**** Supplied material

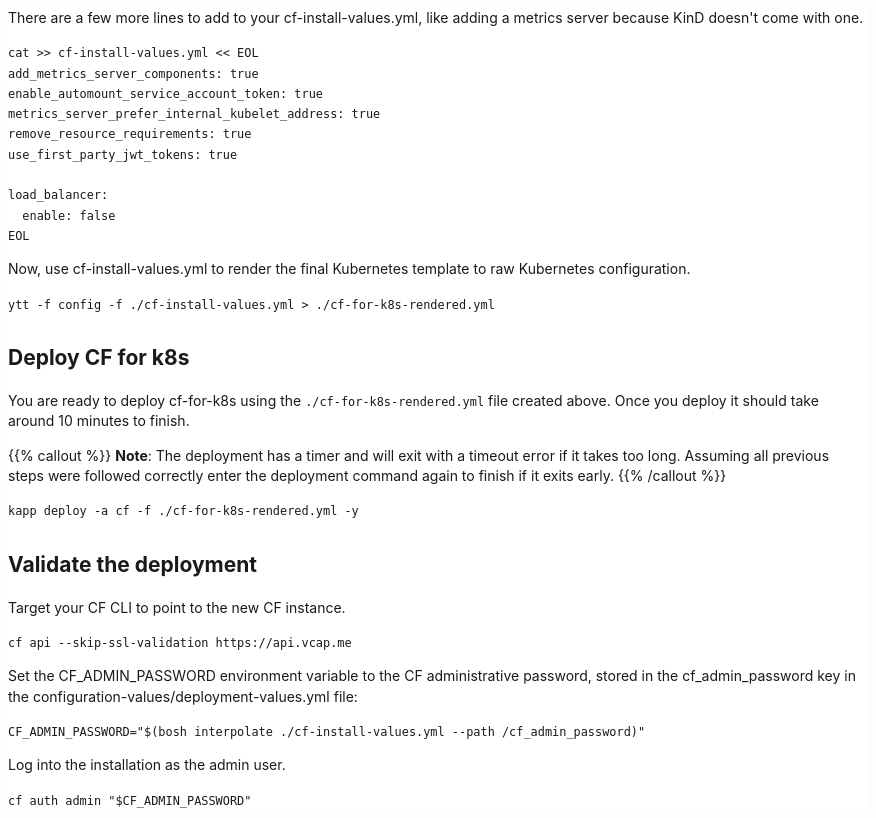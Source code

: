 There are a few more lines to add to your cf-install-values.yml, like adding a metrics server because KinD doesn't come with one.

```
cat >> cf-install-values.yml << EOL
add_metrics_server_components: true
enable_automount_service_account_token: true
metrics_server_prefer_internal_kubelet_address: true
remove_resource_requirements: true
use_first_party_jwt_tokens: true

load_balancer:
  enable: false
EOL
```

Now, use cf-install-values.yml to render the final Kubernetes template to raw Kubernetes configuration.

```
ytt -f config -f ./cf-install-values.yml > ./cf-for-k8s-rendered.yml
```

## Deploy CF for k8s 

You are ready to deploy cf-for-k8s using the `./cf-for-k8s-rendered.yml` file created above. Once you deploy it should take around 10 minutes to finish. 

{{% callout %}}
**Note**: The deployment has a timer and will exit with a timeout error if it takes too long. Assuming all previous steps were followed correctly enter the deployment command again to finish if it exits early.
{{% /callout %}}


```
kapp deploy -a cf -f ./cf-for-k8s-rendered.yml -y
```

## Validate the deployment

Target your CF CLI to point to the new CF instance.
```
cf api --skip-ssl-validation https://api.vcap.me
```

Set the CF_ADMIN_PASSWORD environment variable to the CF administrative password, stored in the cf_admin_password key in the configuration-values/deployment-values.yml file:
```
CF_ADMIN_PASSWORD="$(bosh interpolate ./cf-install-values.yml --path /cf_admin_password)"
```

Log into the installation as the admin user.
```
cf auth admin "$CF_ADMIN_PASSWORD"
```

********

*Required action*
Line by line, transcribe the records exactly, omitting the images.

*Task output*
Source code

: There are a few more lines to add to your cf-install-values.yml, like adding a metrics server because KinD doesn't come with one.

```
cat >> cf-install-values.yml << EOL
add_metrics_server_components: true
enable_automount_service_account_token: true
metrics_server_prefer_internal_kubelet_address: true
remove_resource_requirements: true
use_first_party_jwt_tokens: true

load_balancer:
  enable: false
EOL
```

Now, use cf-install-values.yml to render the final Kubernetes template to raw Kubernetes configuration.

```
ytt -f config -f ./cf-install-values.yml > ./cf-for-k8s-rendered.yml
```

## Deploy CF for k8s 

You are ready to deploy cf-for-k8s using the `./cf-for-k8s-rendered.yml` file created above. Once you deploy it should take around 10 minutes to finish. 

{{% callout %}}
**Note**: The deployment has a timer and will exit with a timeout error if it takes too long. Assuming all previous steps were followed correctly enter the deployment command again to finish if it exits early.
{{% /callout %}}


```
kapp deploy -a cf -f ./cf-for-k8s-rendered.yml -y
```

## Validate the deployment

Target your CF CLI to point to the new CF instance.
```
cf api --skip-ssl-validation https://api.vcap.me
```

Set the CF_ADMIN_PASSWORD environment variable to the CF administrative password, stored in the cf_admin_password key in the configuration-values/deployment-values.yml file:
```
CF_ADMIN_PASSWORD="$(bosh interpolate ./cf-install-values.yml --path /cf_admin_password)"
```

Log into the installation as the admin user.
```
cf auth admin "$CF_ADMIN_PASSWORD"
```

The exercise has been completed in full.